- **Work required**
Take the line that contains "token | [optional]" as the first and the last line of the material as the final one; set down exactly the lines in that span.

┌─ Provided material

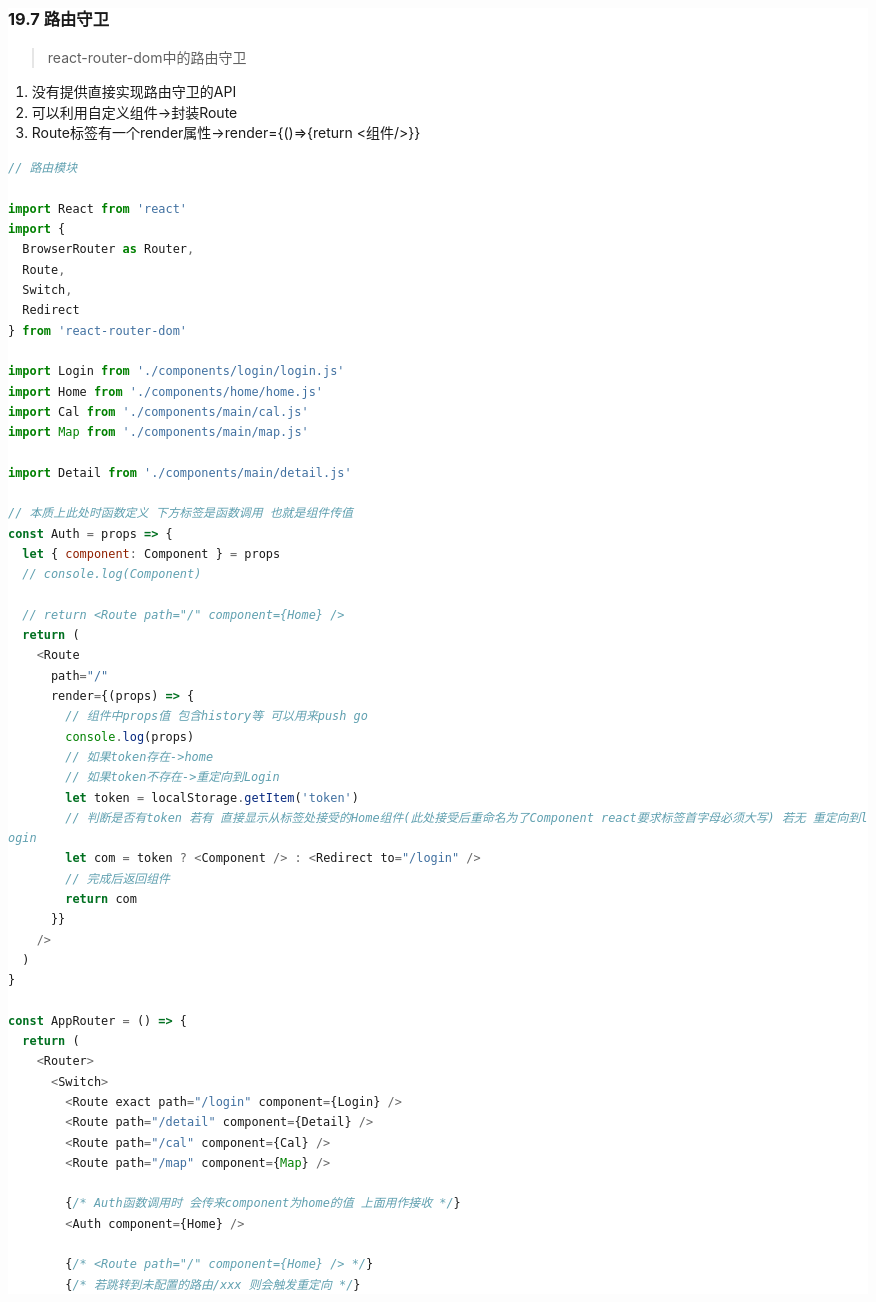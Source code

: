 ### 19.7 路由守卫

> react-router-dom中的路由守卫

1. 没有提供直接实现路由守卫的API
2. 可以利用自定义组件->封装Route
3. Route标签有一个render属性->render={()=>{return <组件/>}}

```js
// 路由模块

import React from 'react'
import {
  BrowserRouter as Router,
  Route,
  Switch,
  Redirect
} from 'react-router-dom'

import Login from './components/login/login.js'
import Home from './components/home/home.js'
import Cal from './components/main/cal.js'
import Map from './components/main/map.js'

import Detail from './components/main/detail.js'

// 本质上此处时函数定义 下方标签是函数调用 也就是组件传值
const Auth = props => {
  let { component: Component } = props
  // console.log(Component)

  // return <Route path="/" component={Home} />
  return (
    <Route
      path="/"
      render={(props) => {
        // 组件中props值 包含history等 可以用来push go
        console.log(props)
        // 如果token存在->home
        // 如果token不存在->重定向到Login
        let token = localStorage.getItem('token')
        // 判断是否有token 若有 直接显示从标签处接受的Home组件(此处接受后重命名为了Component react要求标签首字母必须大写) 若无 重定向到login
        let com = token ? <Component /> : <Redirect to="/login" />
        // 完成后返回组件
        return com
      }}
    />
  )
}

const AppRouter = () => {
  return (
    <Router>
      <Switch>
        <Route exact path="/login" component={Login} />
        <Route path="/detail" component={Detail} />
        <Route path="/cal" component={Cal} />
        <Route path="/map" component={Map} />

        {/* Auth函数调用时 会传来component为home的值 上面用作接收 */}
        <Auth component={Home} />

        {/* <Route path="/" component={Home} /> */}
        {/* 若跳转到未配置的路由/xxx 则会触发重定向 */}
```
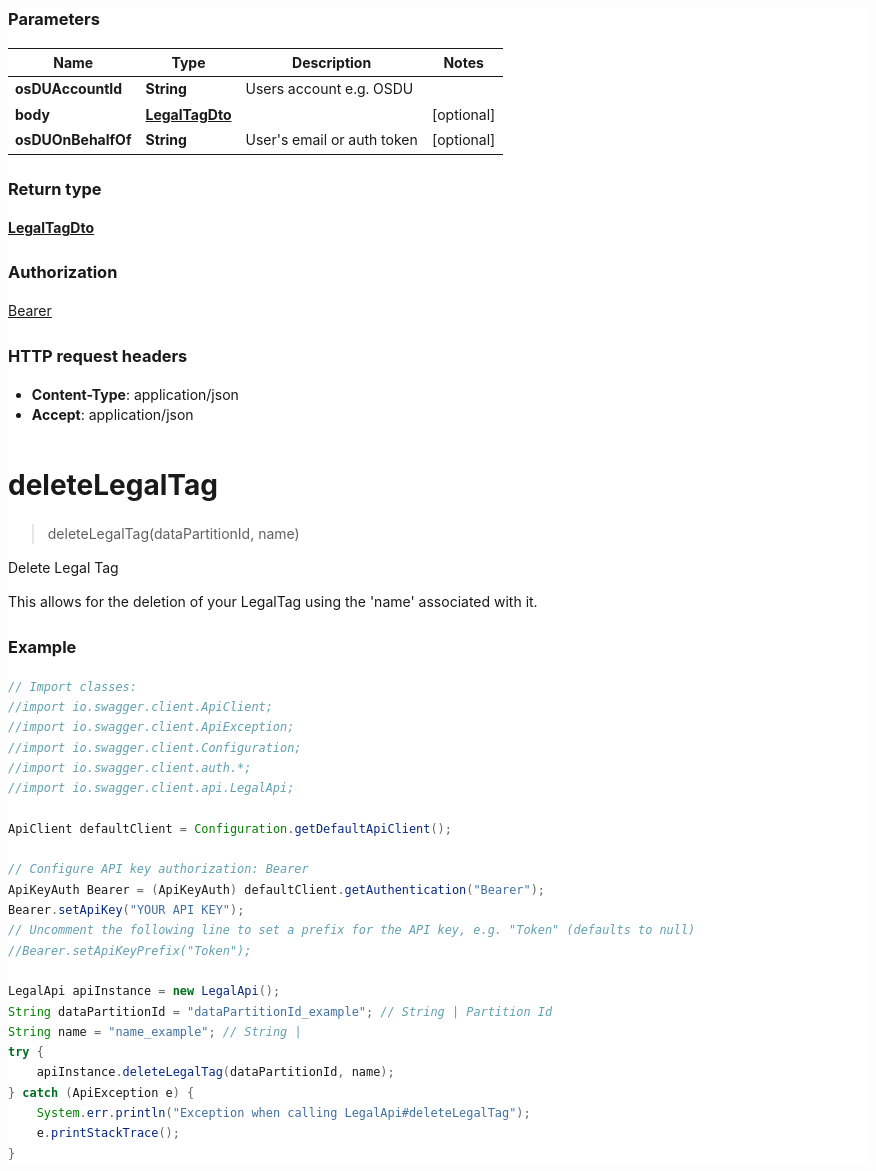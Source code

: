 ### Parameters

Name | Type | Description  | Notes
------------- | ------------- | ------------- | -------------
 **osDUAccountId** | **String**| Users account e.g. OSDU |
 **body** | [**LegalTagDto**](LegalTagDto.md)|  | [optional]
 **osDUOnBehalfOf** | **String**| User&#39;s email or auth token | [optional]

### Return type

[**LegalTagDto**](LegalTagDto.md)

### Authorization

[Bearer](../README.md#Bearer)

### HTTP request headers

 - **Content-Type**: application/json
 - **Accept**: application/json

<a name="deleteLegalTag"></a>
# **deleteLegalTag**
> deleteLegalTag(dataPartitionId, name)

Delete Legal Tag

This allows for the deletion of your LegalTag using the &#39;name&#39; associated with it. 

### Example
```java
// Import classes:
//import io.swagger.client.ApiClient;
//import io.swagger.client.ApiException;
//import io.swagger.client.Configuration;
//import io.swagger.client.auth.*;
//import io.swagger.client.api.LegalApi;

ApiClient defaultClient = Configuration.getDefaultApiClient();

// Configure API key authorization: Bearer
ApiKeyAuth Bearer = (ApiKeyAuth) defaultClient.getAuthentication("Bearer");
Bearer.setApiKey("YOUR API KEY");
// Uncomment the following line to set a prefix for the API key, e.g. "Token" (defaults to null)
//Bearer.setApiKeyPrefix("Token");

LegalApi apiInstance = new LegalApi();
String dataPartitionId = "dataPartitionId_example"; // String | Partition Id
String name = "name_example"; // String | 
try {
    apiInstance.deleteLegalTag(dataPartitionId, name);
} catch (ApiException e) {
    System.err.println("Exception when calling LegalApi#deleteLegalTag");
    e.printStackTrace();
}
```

└─

- **Your solution**
 **osDUOnBehalfOf** | **String**| User&#39;s email or auth token | [optional]

### Return type

[**LegalTagDto**](LegalTagDto.md)

### Authorization

[Bearer](../README.md#Bearer)

### HTTP request headers

 - **Content-Type**: application/json
 - **Accept**: application/json

<a name="deleteLegalTag"></a>
# **deleteLegalTag**
> deleteLegalTag(dataPartitionId, name)

Delete Legal Tag

This allows for the deletion of your LegalTag using the &#39;name&#39; associated with it. 

### Example
```java
// Import classes:
//import io.swagger.client.ApiClient;
//import io.swagger.client.ApiException;
//import io.swagger.client.Configuration;
//import io.swagger.client.auth.*;
//import io.swagger.client.api.LegalApi;

ApiClient defaultClient = Configuration.getDefaultApiClient();

// Configure API key authorization: Bearer
ApiKeyAuth Bearer = (ApiKeyAuth) defaultClient.getAuthentication("Bearer");
Bearer.setApiKey("YOUR API KEY");
// Uncomment the following line to set a prefix for the API key, e.g. "Token" (defaults to null)
//Bearer.setApiKeyPrefix("Token");

LegalApi apiInstance = new LegalApi();
String dataPartitionId = "dataPartitionId_example"; // String | Partition Id
String name = "name_example"; // String | 
try {
    apiInstance.deleteLegalTag(dataPartitionId, name);
} catch (ApiException e) {
    System.err.println("Exception when calling LegalApi#deleteLegalTag");
    e.printStackTrace();
}
```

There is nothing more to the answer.